§ **Supplied data**:
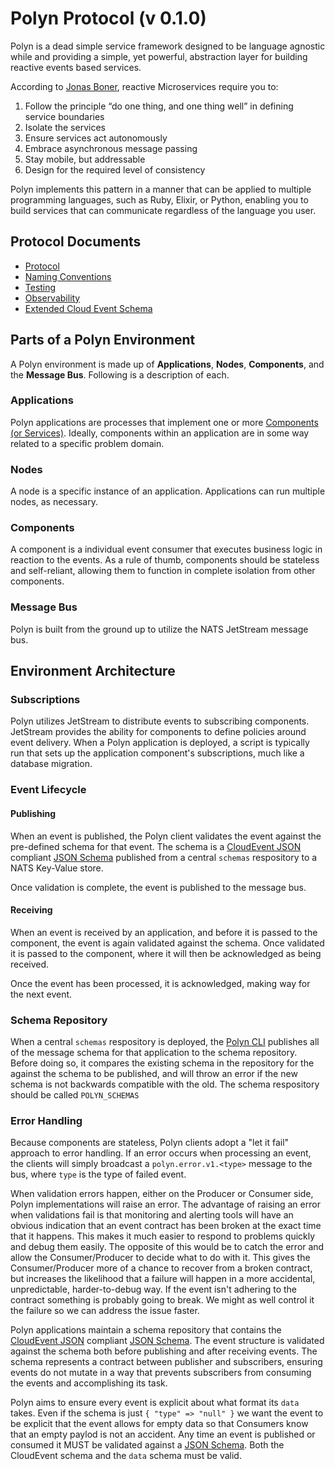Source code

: # Polyn Protocol (v 0.1.0)

Polyn is a dead simple service framework designed to be language agnostic while
and providing a simple, yet powerful, abstraction layer for building reactive events
based services.

According to [Jonas Boner](http://jonasboner.com/), reactive Microservices require
you to:

1. Follow the principle “do one thing, and one thing well” in defining service
   boundaries
2. Isolate the services
3. Ensure services act autonomously
4. Embrace asynchronous message passing
5. Stay mobile, but addressable
6. Design for the required level of consistency

Polyn implements this pattern in a manner that can be applied to multiple programming
languages, such as Ruby, Elixir, or Python, enabling you to build services that can
communicate regardless of the language you user.

## Protocol Documents

* [Protocol](PROTOCOL.md)
* [Naming Conventions](NAMING_CONVENTIONS.md)
* [Testing](TESTING.md)
* [Observability](OBSERVABILITY.md)
* [Extended Cloud Event Schema](cloud-event-schema.json)

## Parts of a Polyn Environment

A Polyn environment is made up of **Applications**, **Nodes**, **Components**, and the
**Message Bus**. Following is a description of each.

### Applications

Polyn applications are processes that implement one or more
[Components (or Services)](https://www.reactivemanifesto.org/glossary#Component). Ideally,
components within an application are in some way related to a specific problem domain.

### Nodes

A node is a specific instance of an application. Applications can run multiple nodes, as
necessary.

### Components

A component is a individual event consumer that executes business logic in reaction to the events.
As a rule of thumb, components should be stateless and self-reliant, allowing them to function
in complete isolation from other components.

### Message Bus

Polyn is built from the ground up to utilize the NATS JetStream message bus.

## Environment Architecture

### Subscriptions

Polyn utilizes JetStream to distribute events to subscribing components. JetStream provides
the ability for components to define policies around event delivery. When a Polyn application is
deployed, a script is typically run that sets up the application component's subscriptions, much
like a database migration.

### Event Lifecycle

#### Publishing

When an event is published, the Polyn client validates the event against the pre-defined schema for that event. The schema is a [CloudEvent JSON](https://github.com/cloudevents/spec/blob/v1.0.2/cloudevents/formats/json-format.md) compliant [JSON Schema](https://json-schema.org/) published from a central `schemas` respository to a NATS Key-Value store.

Once validation is complete, the event is published to the message bus.

#### Receiving

When an event is received by an application, and before it is passed to the component, the event is again validated against the schema. Once validated it is passed to the component, where it will then be acknowledged as being received.

Once the event has been processed, it is acknowledged, making way for the next event.

### Schema Repository

When a central `schemas` respository is deployed, the [Polyn CLI](https://github.com/SpiffInc/polyn/tree/main/polyn_cli) publishes all of the message schema for that application to the schema repository. Before doing so, it compares the existing schema in the repository for the against the schema to be published, and will throw an error if the new schema is not backwards compatible with the old. The schema respository should be called `POLYN_SCHEMAS`

### Error Handling

Because components are stateless, Polyn clients adopt a "let it fail" approach to error handling. If an error occurs when processing an event, the clients will simply broadcast a
`polyn.error.v1.<type>` message to the bus, where `type` is the type of failed event.

When validation errors happen, either on the Producer or Consumer side, Polyn implementations will raise an error. The advantage of raising an error when validations fail is that monitoring and alerting tools will have an obvious indication that an event contract has been broken at the exact time that it happens. This makes it much easier to respond to problems quickly and debug them easily. The opposite of this would be to catch the error and allow the Consumer/Producer to decide what to do with it. This gives the Consumer/Producer more of a chance to recover from a broken contract, but increases the likelihood that a failure will happen in a more accidental, unpredictable, harder-to-debug way. If the event isn't adhering to the contract something is probably going to break. We might as well control it the failure so we can address the issue faster.

Polyn applications maintain a schema repository that contains the [CloudEvent JSON](https://github.com/cloudevents/spec/blob/v1.0.2/cloudevents/formats/json-format.md)
compliant [JSON Schema](https://json-schema.org/). The event structure is validated against the schema both before publishing and after receiving events. The schema represents a contract between publisher and subscribers, ensuring events do not mutate in a way that prevents subscribers from consuming the events and accomplishing its task.

Polyn aims to ensure every event is explicit about what format its `data` takes. Even if the schema is just `{ "type" => "null" }` we want the event to be explicit that the event allows for empty data so that Consumers know that an empty paylod is not an accident. Any time an event is published or consumed it MUST be validated against a [JSON Schema](https://json-schema.org/). Both the CloudEvent schema and the `data` schema must be valid.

§ **Directions**: Print the material word for word; images are to be left out.

§ **Exercise response**:
Source code

: # Polyn Protocol (v 0.1.0)

Polyn is a dead simple service framework designed to be language agnostic while
and providing a simple, yet powerful, abstraction layer for building reactive events
based services.

According to [Jonas Boner](http://jonasboner.com/), reactive Microservices require
you to:

1. Follow the principle “do one thing, and one thing well” in defining service
   boundaries
2. Isolate the services
3. Ensure services act autonomously
4. Embrace asynchronous message passing
5. Stay mobile, but addressable
6. Design for the required level of consistency

Polyn implements this pattern in a manner that can be applied to multiple programming
languages, such as Ruby, Elixir, or Python, enabling you to build services that can
communicate regardless of the language you user.

## Protocol Documents

* [Protocol](PROTOCOL.md)
* [Naming Conventions](NAMING_CONVENTIONS.md)
* [Testing](TESTING.md)
* [Observability](OBSERVABILITY.md)
* [Extended Cloud Event Schema](cloud-event-schema.json)

## Parts of a Polyn Environment

A Polyn environment is made up of **Applications**, **Nodes**, **Components**, and the
**Message Bus**. Following is a description of each.

### Applications

Polyn applications are processes that implement one or more
[Components (or Services)](https://www.reactivemanifesto.org/glossary#Component). Ideally,
components within an application are in some way related to a specific problem domain.

### Nodes

A node is a specific instance of an application. Applications can run multiple nodes, as
necessary.

### Components

A component is a individual event consumer that executes business logic in reaction to the events.
As a rule of thumb, components should be stateless and self-reliant, allowing them to function
in complete isolation from other components.

### Message Bus

Polyn is built from the ground up to utilize the NATS JetStream message bus.

## Environment Architecture

### Subscriptions

Polyn utilizes JetStream to distribute events to subscribing components. JetStream provides
the ability for components to define policies around event delivery. When a Polyn application is
deployed, a script is typically run that sets up the application component's subscriptions, much
like a database migration.

### Event Lifecycle

#### Publishing

When an event is published, the Polyn client validates the event against the pre-defined schema for that event. The schema is a [CloudEvent JSON](https://github.com/cloudevents/spec/blob/v1.0.2/cloudevents/formats/json-format.md) compliant [JSON Schema](https://json-schema.org/) published from a central `schemas` respository to a NATS Key-Value store.

Once validation is complete, the event is published to the message bus.

#### Receiving

When an event is received by an application, and before it is passed to the component, the event is again validated against the schema. Once validated it is passed to the component, where it will then be acknowledged as being received.

Once the event has been processed, it is acknowledged, making way for the next event.

### Schema Repository

When a central `schemas` respository is deployed, the [Polyn CLI](https://github.com/SpiffInc/polyn/tree/main/polyn_cli) publishes all of the message schema for that application to the schema repository. Before doing so, it compares the existing schema in the repository for the against the schema to be published, and will throw an error if the new schema is not backwards compatible with the old. The schema respository should be called `POLYN_SCHEMAS`

### Error Handling

Because components are stateless, Polyn clients adopt a "let it fail" approach to error handling. If an error occurs when processing an event, the clients will simply broadcast a
`polyn.error.v1.<type>` message to the bus, where `type` is the type of failed event.

When validation errors happen, either on the Producer or Consumer side, Polyn implementations will raise an error. The advantage of raising an error when validations fail is that monitoring and alerting tools will have an obvious indication that an event contract has been broken at the exact time that it happens. This makes it much easier to respond to problems quickly and debug them easily. The opposite of this would be to catch the error and allow the Consumer/Producer to decide what to do with it. This gives the Consumer/Producer more of a chance to recover from a broken contract, but increases the likelihood that a failure will happen in a more accidental, unpredictable, harder-to-debug way. If the event isn't adhering to the contract something is probably going to break. We might as well control it the failure so we can address the issue faster.

Polyn applications maintain a schema repository that contains the [CloudEvent JSON](https://github.com/cloudevents/spec/blob/v1.0.2/cloudevents/formats/json-format.md)
compliant [JSON Schema](https://json-schema.org/). The event structure is validated against the schema both before publishing and after receiving events. The schema represents a contract between publisher and subscribers, ensuring events do not mutate in a way that prevents subscribers from consuming the events and accomplishing its task.

Polyn aims to ensure every event is explicit about what format its `data` takes. Even if the schema is just `{ "type" => "null" }` we want the event to be explicit that the event allows for empty data so that Consumers know that an empty paylod is not an accident. Any time an event is published or consumed it MUST be validated against a [JSON Schema](https://json-schema.org/). Both the CloudEvent schema and the `data` schema must be valid.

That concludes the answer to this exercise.